> DATA PROVIDED
####

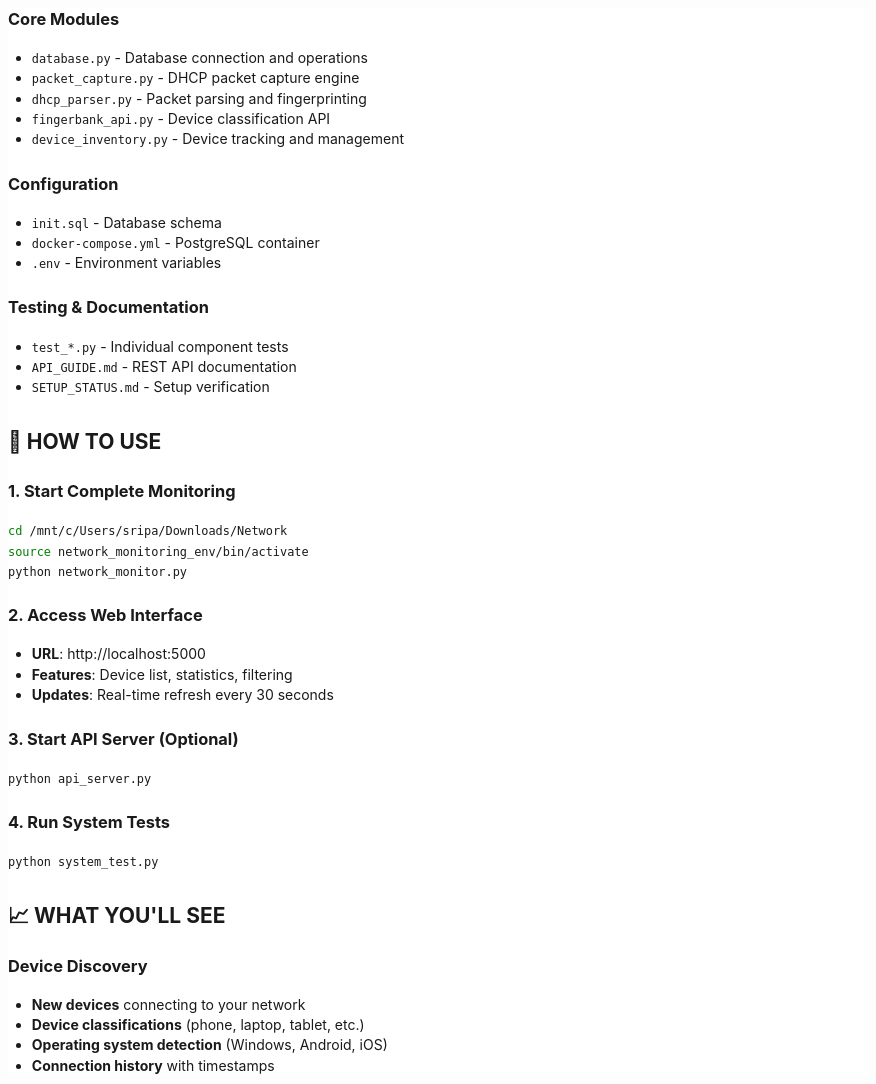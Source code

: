 ### Core Modules
- `database.py` - Database connection and operations
- `packet_capture.py` - DHCP packet capture engine
- `dhcp_parser.py` - Packet parsing and fingerprinting
- `fingerbank_api.py` - Device classification API
- `device_inventory.py` - Device tracking and management

### Configuration
- `init.sql` - Database schema
- `docker-compose.yml` - PostgreSQL container
- `.env` - Environment variables

### Testing & Documentation
- `test_*.py` - Individual component tests
- `API_GUIDE.md` - REST API documentation
- `SETUP_STATUS.md` - Setup verification

## 🚀 HOW TO USE

### 1. Start Complete Monitoring
```bash
cd /mnt/c/Users/sripa/Downloads/Network
source network_monitoring_env/bin/activate
python network_monitor.py
```

### 2. Access Web Interface
- **URL**: http://localhost:5000
- **Features**: Device list, statistics, filtering
- **Updates**: Real-time refresh every 30 seconds

### 3. Start API Server (Optional)
```bash
python api_server.py
```

### 4. Run System Tests
```bash
python system_test.py
```

## 📈 WHAT YOU'LL SEE

### Device Discovery
- **New devices** connecting to your network
- **Device classifications** (phone, laptop, tablet, etc.)
- **Operating system detection** (Windows, Android, iOS)
- **Connection history** with timestamps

####

> EXERCISE
Going through the listing above, copy out every line that has the string "Start".

> OUTPUT OF THE EXERCISE
### 1. Start Complete Monitoring
### 3. Start API Server (Optional)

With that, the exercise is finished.